= Beginning of Section =

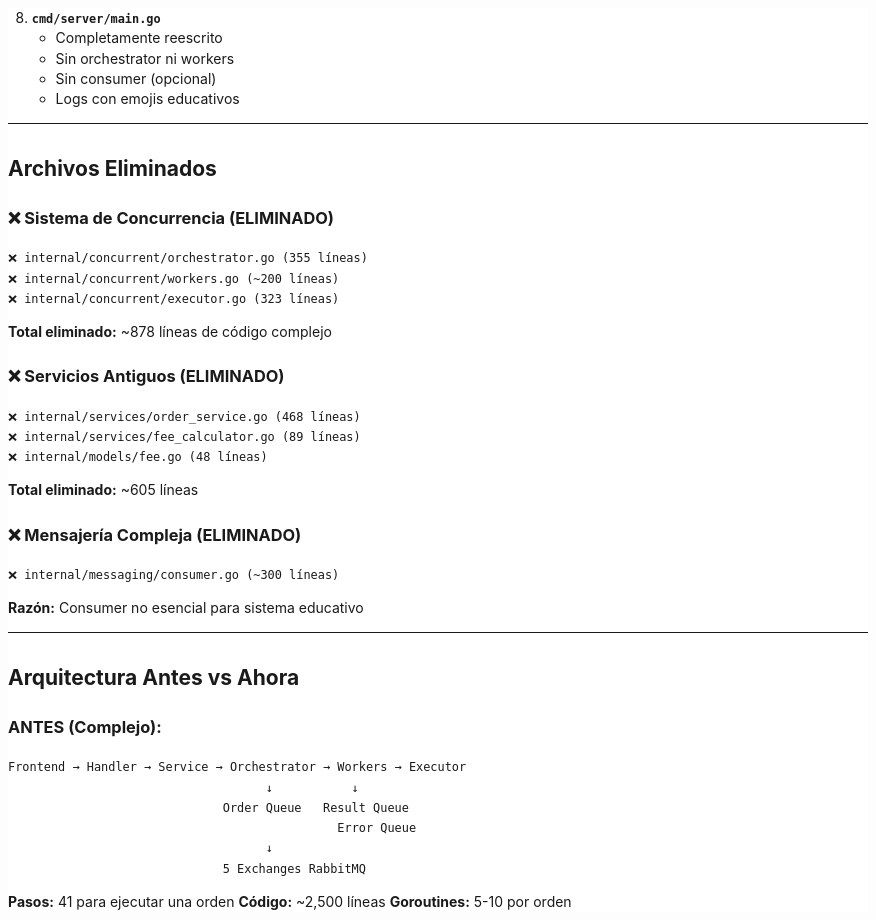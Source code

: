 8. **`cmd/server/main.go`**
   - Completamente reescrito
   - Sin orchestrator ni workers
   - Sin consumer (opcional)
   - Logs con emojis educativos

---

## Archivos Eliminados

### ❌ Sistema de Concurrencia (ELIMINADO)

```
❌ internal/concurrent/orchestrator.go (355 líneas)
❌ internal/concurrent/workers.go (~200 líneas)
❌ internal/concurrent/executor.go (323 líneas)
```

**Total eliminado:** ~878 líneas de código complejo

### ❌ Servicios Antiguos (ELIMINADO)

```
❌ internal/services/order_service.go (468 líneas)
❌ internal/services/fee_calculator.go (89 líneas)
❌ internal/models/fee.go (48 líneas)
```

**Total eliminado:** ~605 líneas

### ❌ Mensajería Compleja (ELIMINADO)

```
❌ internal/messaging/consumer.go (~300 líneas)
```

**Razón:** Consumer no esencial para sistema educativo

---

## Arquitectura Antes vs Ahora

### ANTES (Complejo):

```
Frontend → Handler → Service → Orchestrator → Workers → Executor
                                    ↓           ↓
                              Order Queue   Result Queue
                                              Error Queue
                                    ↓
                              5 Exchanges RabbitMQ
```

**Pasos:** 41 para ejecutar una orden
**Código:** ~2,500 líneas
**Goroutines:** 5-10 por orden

= End of Section =

§ **What to work on**
If a line of the listing above contains "para", pick it out and copy it.

§ **Answer for this exercise**
**Razón:** Consumer no esencial para sistema educativo
**Pasos:** 41 para ejecutar una orden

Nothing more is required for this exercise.